Would you please transcribe, exactly as written, the lines of the entries below starting at the one that holds "This project was" and ending at the one that holds "machine learning applications", both included?

Material provided Start Marker

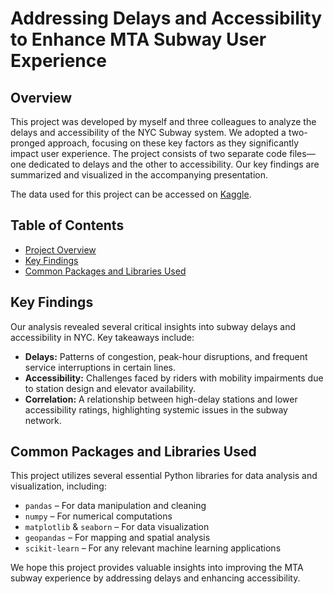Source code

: # Addressing Delays and Accessibility to Enhance MTA Subway User Experience

## Overview
This project was developed by myself and three colleagues to analyze the delays and accessibility of the NYC Subway system. We adopted a two-pronged approach, focusing on these key factors as they significantly impact user experience. The project consists of two separate code files—one dedicated to delays and the other to accessibility. Our key findings are summarized and visualized in the accompanying presentation. 

The data used for this project can be accessed on [Kaggle](https://www.kaggle.com/datasets/jkanishkhajai/mta-nyc-dataset).

## Table of Contents
- [Project Overview](#overview)
- [Key Findings](#key-findings)
- [Common Packages and Libraries Used](#common-packages-and-libraries-used)

## Key Findings
Our analysis revealed several critical insights into subway delays and accessibility in NYC. Key takeaways include:
- **Delays:** Patterns of congestion, peak-hour disruptions, and frequent service interruptions in certain lines.
- **Accessibility:** Challenges faced by riders with mobility impairments due to station design and elevator availability.
- **Correlation:** A relationship between high-delay stations and lower accessibility ratings, highlighting systemic issues in the subway network.

## Common Packages and Libraries Used
This project utilizes several essential Python libraries for data analysis and visualization, including:
- `pandas` – For data manipulation and cleaning
- `numpy` – For numerical computations
- `matplotlib` & `seaborn` – For data visualization
- `geopandas` – For mapping and spatial analysis
- `scikit-learn` – For any relevant machine learning applications

We hope this project provides valuable insights into improving the MTA subway experience by addressing delays and enhancing accessibility.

Material provided End Marker

■ **Written answer**
This project was developed by myself and three colleagues to analyze the delays and accessibility of the NYC Subway system. We adopted a two-pronged approach, focusing on these key factors as they significantly impact user experience. The project consists of two separate code files—one dedicated to delays and the other to accessibility. Our key findings are summarized and visualized in the accompanying presentation. 

The data used for this project can be accessed on [Kaggle](https://www.kaggle.com/datasets/jkanishkhajai/mta-nyc-dataset).

## Table of Contents
- [Project Overview](#overview)
- [Key Findings](#key-findings)
- [Common Packages and Libraries Used](#common-packages-and-libraries-used)

## Key Findings
Our analysis revealed several critical insights into subway delays and accessibility in NYC. Key takeaways include:
- **Delays:** Patterns of congestion, peak-hour disruptions, and frequent service interruptions in certain lines.
- **Accessibility:** Challenges faced by riders with mobility impairments due to station design and elevator availability.
- **Correlation:** A relationship between high-delay stations and lower accessibility ratings, highlighting systemic issues in the subway network.

## Common Packages and Libraries Used
This project utilizes several essential Python libraries for data analysis and visualization, including:
- `pandas` – For data manipulation and cleaning
- `numpy` – For numerical computations
- `matplotlib` & `seaborn` – For data visualization
- `geopandas` – For mapping and spatial analysis
- `scikit-learn` – For any relevant machine learning applications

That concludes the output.